Whamcloud - gitweb
LU-794 llite: allow larger O_DIRECT read/write RPC
authorAndreas Dilger <adilger@whamcloud.com>
Thu, 27 Oct 2011 00:59:15 +0000 (18:59 -0600)
committerOleg Drokin <green@whamcloud.com>
Wed, 14 Dec 2011 13:01:24 +0000 (08:01 -0500)
The O_DIRECT read/write RPC size limit was formerly constrained by
the maximum kmalloc() size, and would fall back to smaller kmalloc()
allocations until they succeeded.  This constrained the number of
concurrent O_DIRECT RPCs, which can significantly affect performance.

Newer code uses OBD_ALLOC_LARGE()  vmalloc() for allocations larger
than a page, so the maximum RPC limit can be increased.  Currently
the limit is arbitrarily set to KMALLOC_MAX_SIZE (which is just a
proxy for what is a reasonably large allocation is for the system).

This increases the maximum O_DIRECT limit to about 682MB, which will
allow sending 8 concurrent RPCs on an 85-stripe file with a single
write() or combination thereof.  This could be increased if needed.

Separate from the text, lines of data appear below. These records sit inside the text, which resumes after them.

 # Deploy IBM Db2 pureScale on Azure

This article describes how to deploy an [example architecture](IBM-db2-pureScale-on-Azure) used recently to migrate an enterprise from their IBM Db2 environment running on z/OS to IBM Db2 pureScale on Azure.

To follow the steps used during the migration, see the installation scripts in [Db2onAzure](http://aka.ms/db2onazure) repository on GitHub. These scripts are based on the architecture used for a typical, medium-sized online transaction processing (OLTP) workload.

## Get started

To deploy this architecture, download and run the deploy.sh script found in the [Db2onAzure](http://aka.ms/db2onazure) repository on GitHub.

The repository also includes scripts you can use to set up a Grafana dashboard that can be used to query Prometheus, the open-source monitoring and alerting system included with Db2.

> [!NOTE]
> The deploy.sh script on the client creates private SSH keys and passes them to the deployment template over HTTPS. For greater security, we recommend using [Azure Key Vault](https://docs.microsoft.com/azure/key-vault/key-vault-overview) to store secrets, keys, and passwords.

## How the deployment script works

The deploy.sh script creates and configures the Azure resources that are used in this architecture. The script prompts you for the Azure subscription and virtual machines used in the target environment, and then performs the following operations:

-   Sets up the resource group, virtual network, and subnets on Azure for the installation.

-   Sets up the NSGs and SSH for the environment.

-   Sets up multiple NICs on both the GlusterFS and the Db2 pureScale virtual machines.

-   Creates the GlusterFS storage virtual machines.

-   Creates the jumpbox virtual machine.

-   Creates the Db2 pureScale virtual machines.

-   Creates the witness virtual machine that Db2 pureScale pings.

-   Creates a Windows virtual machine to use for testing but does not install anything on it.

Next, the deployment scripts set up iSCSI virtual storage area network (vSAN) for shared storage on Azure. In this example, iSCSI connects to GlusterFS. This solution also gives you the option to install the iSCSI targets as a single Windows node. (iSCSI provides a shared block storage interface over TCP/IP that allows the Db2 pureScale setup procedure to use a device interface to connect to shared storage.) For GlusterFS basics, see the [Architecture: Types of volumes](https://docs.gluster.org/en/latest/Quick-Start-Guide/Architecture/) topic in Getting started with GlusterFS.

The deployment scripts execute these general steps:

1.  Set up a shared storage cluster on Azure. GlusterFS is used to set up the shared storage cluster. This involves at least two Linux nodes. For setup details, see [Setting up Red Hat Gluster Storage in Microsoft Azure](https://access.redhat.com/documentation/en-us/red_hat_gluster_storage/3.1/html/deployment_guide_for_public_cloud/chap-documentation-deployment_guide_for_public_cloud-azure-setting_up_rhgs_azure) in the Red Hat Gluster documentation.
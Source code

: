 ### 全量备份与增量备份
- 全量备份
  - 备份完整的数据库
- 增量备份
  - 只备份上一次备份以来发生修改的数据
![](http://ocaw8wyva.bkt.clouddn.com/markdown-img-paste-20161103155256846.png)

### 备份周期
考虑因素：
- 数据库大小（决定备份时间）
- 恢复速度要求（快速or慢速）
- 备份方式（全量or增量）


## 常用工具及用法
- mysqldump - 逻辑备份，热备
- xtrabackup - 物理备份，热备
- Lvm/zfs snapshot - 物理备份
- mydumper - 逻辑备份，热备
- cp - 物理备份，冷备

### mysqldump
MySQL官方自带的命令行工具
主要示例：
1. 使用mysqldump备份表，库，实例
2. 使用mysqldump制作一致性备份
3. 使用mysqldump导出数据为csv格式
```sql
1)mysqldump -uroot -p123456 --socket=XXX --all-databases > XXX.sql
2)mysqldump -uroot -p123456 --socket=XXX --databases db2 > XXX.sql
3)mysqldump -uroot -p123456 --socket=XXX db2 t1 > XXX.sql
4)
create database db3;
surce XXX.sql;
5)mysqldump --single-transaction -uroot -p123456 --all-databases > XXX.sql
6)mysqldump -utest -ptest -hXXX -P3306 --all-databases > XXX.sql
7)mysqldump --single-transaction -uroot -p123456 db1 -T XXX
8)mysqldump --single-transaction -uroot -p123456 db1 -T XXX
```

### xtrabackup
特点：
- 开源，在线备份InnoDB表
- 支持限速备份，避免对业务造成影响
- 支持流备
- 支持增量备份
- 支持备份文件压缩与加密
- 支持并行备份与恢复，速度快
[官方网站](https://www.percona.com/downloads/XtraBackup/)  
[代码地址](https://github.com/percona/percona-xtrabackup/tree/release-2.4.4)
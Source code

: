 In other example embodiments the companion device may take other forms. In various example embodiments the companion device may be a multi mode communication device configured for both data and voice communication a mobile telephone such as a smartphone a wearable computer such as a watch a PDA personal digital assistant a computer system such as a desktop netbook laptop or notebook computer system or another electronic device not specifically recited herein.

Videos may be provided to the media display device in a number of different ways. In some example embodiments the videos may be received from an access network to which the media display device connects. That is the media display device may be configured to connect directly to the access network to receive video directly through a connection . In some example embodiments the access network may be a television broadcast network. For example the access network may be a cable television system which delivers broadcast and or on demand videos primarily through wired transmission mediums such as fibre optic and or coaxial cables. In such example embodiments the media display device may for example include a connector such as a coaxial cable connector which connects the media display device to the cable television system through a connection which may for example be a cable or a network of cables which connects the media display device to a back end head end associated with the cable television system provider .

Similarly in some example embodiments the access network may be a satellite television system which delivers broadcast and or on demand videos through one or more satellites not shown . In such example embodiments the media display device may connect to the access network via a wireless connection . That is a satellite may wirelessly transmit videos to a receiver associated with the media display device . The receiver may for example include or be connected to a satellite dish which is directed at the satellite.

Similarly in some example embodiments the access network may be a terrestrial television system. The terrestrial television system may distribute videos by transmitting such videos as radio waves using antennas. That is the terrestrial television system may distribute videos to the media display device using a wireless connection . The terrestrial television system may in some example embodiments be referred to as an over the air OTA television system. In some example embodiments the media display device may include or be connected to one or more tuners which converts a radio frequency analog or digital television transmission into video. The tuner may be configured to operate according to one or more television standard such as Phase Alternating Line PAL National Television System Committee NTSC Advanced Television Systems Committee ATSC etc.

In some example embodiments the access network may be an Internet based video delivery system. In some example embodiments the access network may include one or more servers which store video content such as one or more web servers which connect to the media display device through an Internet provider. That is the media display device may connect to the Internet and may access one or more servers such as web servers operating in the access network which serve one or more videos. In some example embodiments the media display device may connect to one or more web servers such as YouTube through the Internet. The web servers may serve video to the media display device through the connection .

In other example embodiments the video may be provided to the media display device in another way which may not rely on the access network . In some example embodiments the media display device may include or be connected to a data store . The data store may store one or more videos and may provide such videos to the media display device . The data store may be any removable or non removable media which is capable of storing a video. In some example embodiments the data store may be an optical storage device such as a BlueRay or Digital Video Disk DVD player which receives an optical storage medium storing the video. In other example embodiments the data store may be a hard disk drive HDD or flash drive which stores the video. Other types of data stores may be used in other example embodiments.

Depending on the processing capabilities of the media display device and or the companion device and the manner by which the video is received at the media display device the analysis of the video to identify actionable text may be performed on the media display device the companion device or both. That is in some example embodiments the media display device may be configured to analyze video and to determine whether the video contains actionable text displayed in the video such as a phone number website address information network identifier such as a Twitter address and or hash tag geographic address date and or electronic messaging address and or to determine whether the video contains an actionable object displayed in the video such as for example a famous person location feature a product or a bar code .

Signed-off-by: Andreas Dilger <adilger@whamcloud.com>
Change-Id: Ic12e6536cebed94c3a3b56acbea0f0940cdafec9
Reviewed-on: http://review.whamcloud.com/1617
Tested-by: Hudson
Tested-by: Maloo <whamcloud.maloo@gmail.com>
Reviewed-by: Jinshan Xiong <jinshan.xiong@whamcloud.com>
Reviewed-by: Oleg Drokin <green@whamcloud.com>
lustre/llite/rw26.c

index 999fd27..d60d359 100644 (file)
@@ -342,11 +342,18 @@ static ssize_t ll_direct_IO_26_seg(const struct lu_env *env, struct cl_io *io,
     return ll_direct_rw_pages(env, io, rw, inode, &pvec);
 }
 
-/* This is the maximum size of a single O_DIRECT request, based on a 128kB
+#ifdef KMALLOC_MAX_SIZE
+#define MAX_MALLOC KMALLOC_MAX_SIZE
+#else
+#define MAX_MALLOC (128 * 1024)
+#endif
+
+/* This is the maximum size of a single O_DIRECT request, based on the
  * kmalloc limit.  We need to fit all of the brw_page structs, each one
  * representing PAGE_SIZE worth of user data, into a single buffer, and
- * then truncate this to be a full-sized RPC.  This is 22MB for 4kB pages. */
-#define MAX_DIO_SIZE ((128 * 1024 / sizeof(struct brw_page) * CFS_PAGE_SIZE) & \
+ * then truncate this to be a full-sized RPC.  For 4kB PAGE_SIZE this is
+ * up to 22MB for 128kB kmalloc and up to 682MB for 4MB kmalloc. */
+#define MAX_DIO_SIZE ((MAX_MALLOC / sizeof(struct brw_page) * CFS_PAGE_SIZE) & \
                       ~(PTLRPC_MAX_BRW_SIZE - 1))
 static ssize_t ll_direct_IO_26(int rw, struct kiocb *iocb,
                                const struct iovec *iov, loff_t file_offset,
@@ -392,7 +399,7 @@ static ssize_t ll_direct_IO_26(int rw, struct kiocb *iocb,
         LASSERT(io != NULL);
 
         /* 0. Need locking between buffered and direct access. and race with
-         *size changing by concurrent truncates and writes.
+         *    size changing by concurrent truncates and writes.
          * 1. Need inode sem to operate transient pages. */
         if (rw == READ)
                 LOCK_INODE_MUTEX(inode);
@@ -414,7 +421,7 @@ static ssize_t ll_direct_IO_26(int rw, struct kiocb *iocb,
                         int page_count, max_pages = 0;
                         long bytes;
 
-                        bytes = min(size,iov_left);
+                        bytes = min(size, iov_left);
                         page_count = ll_get_user_pages(rw, user_addr, bytes,
                                                        &pages, &max_pages);
                         if (likely(page_count > 0)) {
@@ -422,9 +429,8 @@ static ssize_t ll_direct_IO_26(int rw, struct kiocb *iocb,
                                         bytes = page_count << CFS_PAGE_SHIFT;
                                 result = ll_direct_IO_26_seg(env, io, rw, inode,
                                                              file->f_mapping,
-                                                             bytes,
-                                                             file_offset, pages,
-                                                             page_count);
+                                                             bytes, file_offset,
+                                                             pages, page_count);
                                 ll_free_user_pages(pages, max_pages, rw==READ);
                         } else if (page_count == 0) {
                                 GOTO(out, result = -EFAULT);